## Goal of the exercise
Write only the number of lines in the data that contain the word "State".

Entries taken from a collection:
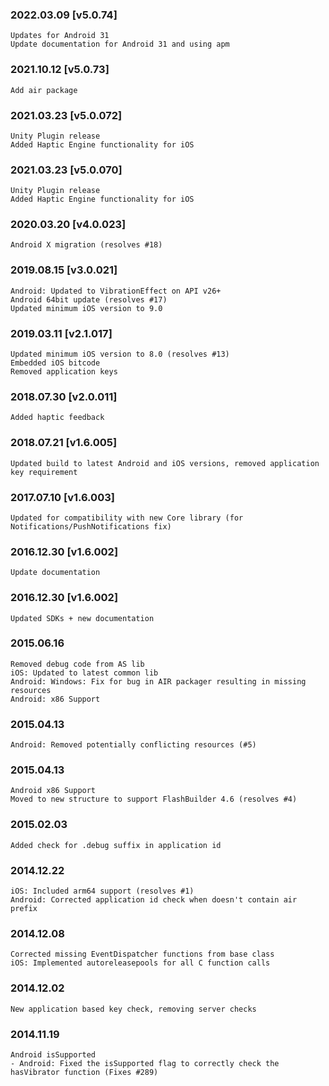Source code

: ### 2022.03.09 [v5.0.74]

```
Updates for Android 31
Update documentation for Android 31 and using apm
```

### 2021.10.12 [v5.0.73]

```
Add air package
```



### 2021.03.23 [v5.0.072]

```
Unity Plugin release
Added Haptic Engine functionality for iOS

```


### 2021.03.23 [v5.0.070]

```
Unity Plugin release
Added Haptic Engine functionality for iOS

```


### 2020.03.20 [v4.0.023]

```
Android X migration (resolves #18)
```


### 2019.08.15 [v3.0.021]

```
Android: Updated to VibrationEffect on API v26+ 
Android 64bit update (resolves #17)
Updated minimum iOS version to 9.0
```


### 2019.03.11 [v2.1.017]

```
Updated minimum iOS version to 8.0 (resolves #13)
Embedded iOS bitcode
Removed application keys 
```


### 2018.07.30 [v2.0.011]

```
Added haptic feedback
```


### 2018.07.21 [v1.6.005]

```
Updated build to latest Android and iOS versions, removed application key requirement
```


### 2017.07.10 [v1.6.003]

```
Updated for compatibility with new Core library (for Notifications/PushNotifications fix)
```


### 2016.12.30 [v1.6.002]

```
Update documentation
```


### 2016.12.30 [v1.6.002]

```
Updated SDKs + new documentation
```


### 2015.06.16

```
Removed debug code from AS lib
iOS: Updated to latest common lib
Android: Windows: Fix for bug in AIR packager resulting in missing resources
Android: x86 Support
```


### 2015.04.13

```
Android: Removed potentially conflicting resources (#5)
```


### 2015.04.13

```
Android x86 Support
Moved to new structure to support FlashBuilder 4.6 (resolves #4)
```


### 2015.02.03

```
Added check for .debug suffix in application id
```


### 2014.12.22

```
iOS: Included arm64 support (resolves #1)
Android: Corrected application id check when doesn't contain air prefix
```


### 2014.12.08

```
Corrected missing EventDispatcher functions from base class
iOS: Implemented autoreleasepools for all C function calls
```


### 2014.12.02

```
New application based key check, removing server checks
```


### 2014.11.19

```
Android isSupported 
- Android: Fixed the isSupported flag to correctly check the hasVibrator function (Fixes #289)
```
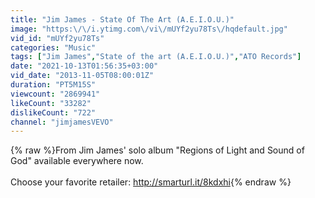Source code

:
 ```yaml
---
title: "Jim James - State Of The Art (A.E.I.O.U.)"
image: "https:\/\/i.ytimg.com\/vi\/mUYf2yu78Ts\/hqdefault.jpg"
vid_id: "mUYf2yu78Ts"
categories: "Music"
tags: ["Jim James","State of the art (A.E.I.O.U.)","ATO Records"]
date: "2021-10-13T01:56:35+03:00"
vid_date: "2013-11-05T08:00:01Z"
duration: "PT5M15S"
viewcount: "2869941"
likeCount: "33282"
dislikeCount: "722"
channel: "jimjamesVEVO"
---
```

{% raw %}From Jim James' solo album &quot;Regions of Light and Sound of God&quot; available everywhere now.  <br /><br />Choose your favorite retailer: <a rel="nofollow" target="blank" href="http://smarturl.it/8kdxhi">http://smarturl.it/8kdxhi</a>{% endraw %}
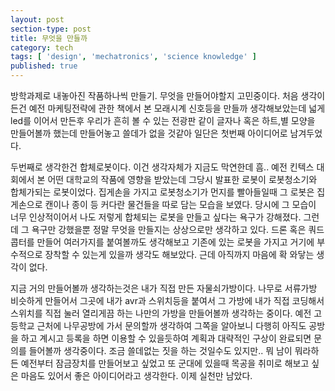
 ```yaml
---
layout: post
section-type: post
title: 무엇을 만들까
category: tech
tags: [ 'design', 'mechatronics', 'science knowledge' ]
published: true
---
```


방학과제로 내놓아진 작품하나씩 만들기. 무엇을 만들어야할지 고민중이다.
처음 생각이 든건 예전 마케팅전략에 관한 책에서 본 모래시계 신호등을 만들까 생각해보았는데 넓게 led를 이어서 만든후 우리가 흔히 볼 수 있는 전광판 같이 글자나 혹은 하트,별 모양을 만들어볼까 했는데 만들어놓고 쓸데가 없을 것같아 일단은 첫번째 아이디어로 남겨두었다.

두번째로 생각한건 합체로봇이다.
이건 생각자체가 지금도 막연한데 흠.. 예전 킨텍스 대회에서 본 어떤 대학교의 작품에 영향을 받았는데 그당시 발표한 로봇이 로봇청소기와 합체가되는 로봇이었다. 집게손을 가지고 로봇청소기가 먼지를 빨아들일때 그 로봇은 집게손으로 캔이나 종이 등 커다란 물건들을 따로 담는 모습을 보였다. 당시에 그 모습이 너무 인상적이어서 나도 저렇게 합체되는 로봇을 만들고 싶다는 욕구가 강해졌다. 그런데 그 욕구만 강했을뿐 정말 무엇을 만들지는 상상으로만 생각하고 있다.
드론 혹은 쿼드콥터를 만들어 여러가지를 붙여볼까도 생각해보고 기존에 있는 로봇을 가지고 거기에 부수적으로 장착할 수 있는게 있을까 생각도 해보았다. 근데 아직까지 마음에 확 와닿는 생각이 없다.

지금 거의 만들어볼까 생각하는것은 내가 직접 만든 자물쇠가방이다.
나무로 서류가방 비슷하게 만들어서 그곳에 내가 avr과 스위치등을 붙여서 그 가방에 내가 직접 코딩해서 스위치를 직접 눌러 열리게끔 하는 나만의 가방을 만들어볼까 생각하는 중이다. 예전 고등학교 근처에 나무공방에 가서 문의할까 생각하여 그쪽을 알아보니 다행히 아직도 공방을 하고 계시고 등록을 하면 이용할 수 있을듯하여 계획과 대략적인 구상이 완료되면 문의를 들어볼까 생각중이다. 조금 쓸데없는 짓을 하는 것일수도 있지만.. 뭐 남이 뭐라하든 예전부터 잠금장치를 만들어보고 싶었고 또 군대에 있을때 목공을 취미로 해보고 싶은 마음도 있어서 좋은 아이디어라고 생각한다.
이제 실천만 남았다.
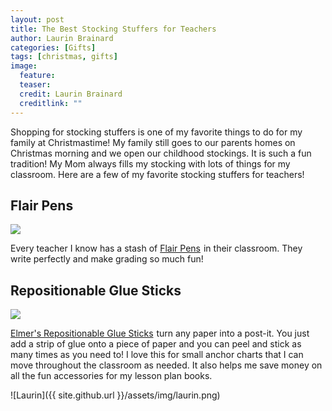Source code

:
 ```yaml
---
layout: post
title: The Best Stocking Stuffers for Teachers
author: Laurin Brainard
categories: [Gifts]
tags: [christmas, gifts]
image:
  feature: 
  teaser: 
  credit: Laurin Brainard
  creditlink: ""
---
```

Shopping for stocking stuffers is one of my favorite things to do for my family at Christmastime! My family still goes to our parents homes on Christmas morning and we open our childhood stockings. It is such a fun tradition! My Mom always fills my stocking with lots of things for my classroom. Here are a few of my favorite stocking stuffers for teachers!

## Flair Pens

<a target="_blank"  href="https://www.amazon.com/gp/product/B01KMGE19M/ref=as_li_tl?ie=UTF8&camp=1789&creative=9325&creativeASIN=B01KMGE19M&linkCode=as2&tag=theprimarybra-20&linkId=19881e2f1b35b8d1a9042684aa17aec2"><img border="0" src="//ws-na.amazon-adsystem.com/widgets/q?_encoding=UTF8&MarketPlace=US&ASIN=B01KMGE19M&ServiceVersion=20070822&ID=AsinImage&WS=1&Format=_SL250_&tag=theprimarybra-20" ></a><img src="//ir-na.amazon-adsystem.com/e/ir?t=theprimarybra-20&l=am2&o=1&a=B01KMGE19M" width="1" height="1" border="0" alt="" style="border:none !important; margin:0px !important;" />

Every teacher I know has a stash of <a target="_blank" href="https://www.amazon.com/gp/product/B01KMGE19M/ref=as_li_tl?ie=UTF8&camp=1789&creative=9325&creativeASIN=B01KMGE19M&linkCode=as2&tag=theprimarybra-20&linkId=16acd8fe1543940a317dca11b638b1cf">Flair Pens</a><img src="//ir-na.amazon-adsystem.com/e/ir?t=theprimarybra-20&l=am2&o=1&a=B01KMGE19M" width="1" height="1" border="0" alt="" style="border:none !important; margin:0px !important;" /> in their classroom. They write perfectly and make grading so much fun!

## Repositionable Glue Sticks

<a target="_blank"  href="https://www.amazon.com/gp/product/B004DNX6G0/ref=as_li_tl?ie=UTF8&camp=1789&creative=9325&creativeASIN=B004DNX6G0&linkCode=as2&tag=theprimarybra-20&linkId=843fd7a8d6fb6f0fcbb7e24a73b9c79e"><img border="0" src="//ws-na.amazon-adsystem.com/widgets/q?_encoding=UTF8&MarketPlace=US&ASIN=B004DNX6G0&ServiceVersion=20070822&ID=AsinImage&WS=1&Format=_SL250_&tag=theprimarybra-20" ></a><img src="//ir-na.amazon-adsystem.com/e/ir?t=theprimarybra-20&l=am2&o=1&a=B004DNX6G0" width="1" height="1" border="0" alt="" style="border:none !important; margin:0px !important;" />

<a target="_blank" href="https://www.amazon.com/gp/product/B004DNX6G0/ref=as_li_tl?ie=UTF8&camp=1789&creative=9325&creativeASIN=B004DNX6G0&linkCode=as2&tag=theprimarybra-20&linkId=1c4a4b8b99835f043b90e9c8cfbde7f3">Elmer's Repositionable Glue Sticks</a><img src="//ir-na.amazon-adsystem.com/e/ir?t=theprimarybra-20&l=am2&o=1&a=B004DNX6G0" width="1" height="1" border="0" alt="" style="border:none !important; margin:0px !important;" /> turn any paper into a post-it. You just add a strip of glue onto a piece of paper and you can peel and stick as many times as you need to! I love this for small anchor charts that I can move throughout the classroom as needed. It also helps me save money on all the fun accessories for my lesson plan books.







![Laurin]({{ site.github.url }}/assets/img/laurin.png)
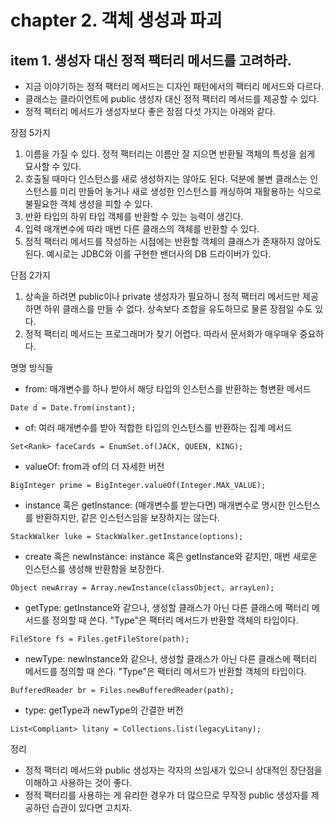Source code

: # chapter 2. 객체 생성과 파괴 

## item 1. 생성자 대신 정적 팩터리 메서드를 고려하라.

* 지금 이야기하는 정적 팩터리 메서드는 디자인 패턴에서의 팩터리 메서드와 다르다.
* 클래스는 클라이언트에 public 생성자 대신 정적 팩터리 메서드를 제공할 수 있다.
* 정적 팩터리 메서드가 생성자보다 좋은 장점 다섯 가지는 아래와 같다.

장점 5가지

1. 이름을 가질 수 있다. 정적 팩터리는 이름만 잘 지으면 반환될 객체의 특성을 쉽게 묘사할 수 있다.
2. 호출될 때마다 인스턴스를 새로 생성하지는 않아도 된다. 덕분에 불변 클래스는 인스턴스를 미리 만들어 놓거나 새로 생성한 인스턴스를 캐싱하여 재활용하는 식으로 불필요한 객체 생성을 피할 수 있다.
3. 반환 타입의 하위 타입 객체를 반환할 수 있는 능력이 생긴다.
4. 입력 매개변수에 따라 매번 다른 클래스의 객체를 반환할 수 있다.
5. 정적 팩터리 메서드를 작성하는 시점에는 반환할 객체의 클래스가 존재하지 않아도 된다. 예시로는 JDBC와 이를 구현한 밴더사의 DB 드라이버가 있다.

단점 2가지

1. 상속을 하려면 public이나 private 생성자가 필요하니 정적 팩터리 메서드만 제공하면 하위 클래스를 만들 수 없다. 상속보다 조합을 유도하므로 물론 장점일 수도 있다.
2. 정적 팩터리 메서드는 프로그래머가 찾기 어렵다. 따라서 문서화가 매우매우 중요하다.

명명 방식들

* from: 매개변수를 하나 받아서 해당 타입의 인스턴스를 반환하는 형변환 메서드
```
Date d = Date.from(instant);
```

* of: 여러 매개변수를 받아 적합한 타입의 인스턴스를 반환하는 집계 메서드
```
Set<Rank> faceCards = EnumSet.of(JACK, QUEEN, KING);
```

* valueOf: from과 of의 더 자세한 버전
```
BigInteger prime = BigInteger.valueOf(Integer.MAX_VALUE);
```

* instance 혹은 getInstance: (매개변수를 받는다면) 매개변수로 명시한 인스턴스를 반환하지만, 같은 인스턴스임을 보장하지는 않는다.
```
StackWalker luke = StackWalker.getInstance(options);
```

* create 혹은 newInstance: instance 혹은 getInstance와 같지만, 매번 새로운 인스턴스를 생성해 반환함을 보장한다.
```
Object newArray = Array.newInstance(classObject, arrayLen);
```

* getType: getInstance와 같으나, 생성할 클래스가 아닌 다른 클래스에 팩터리 메서드를 정의할 때 쓴다. "Type"은 팩터리 메서드가 반환할 객체의 타입이다.
```
FileStore fs = Files.getFileStore(path);
```

* newType: newInstance와 같으나, 생성할 클래스가 아닌 다른 클래스에 팩터리 메서드를 정의할 때 쓴다. "Type"은 팩터리 메서드가 반환할 객체의 타입이다.
```
BufferedReader br = Files.newBufferedReader(path);
```

* type: getType과 newType의 간결한 버전
```
List<Compliant> litany = Collections.list(legacyLitany);
```

정리 

* 정적 팩터리 메서드와 public 생성자는 각자의 쓰임새가 있으니 상대적인 장단점을 이해하고 사용하는 것이 좋다.
* 정적 팩터리를 사용하는 게 유리한 경우가 더 많으므로 무작정 public 생성자를 제공하던 습관이 있다면 고치자.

## Expected answer
2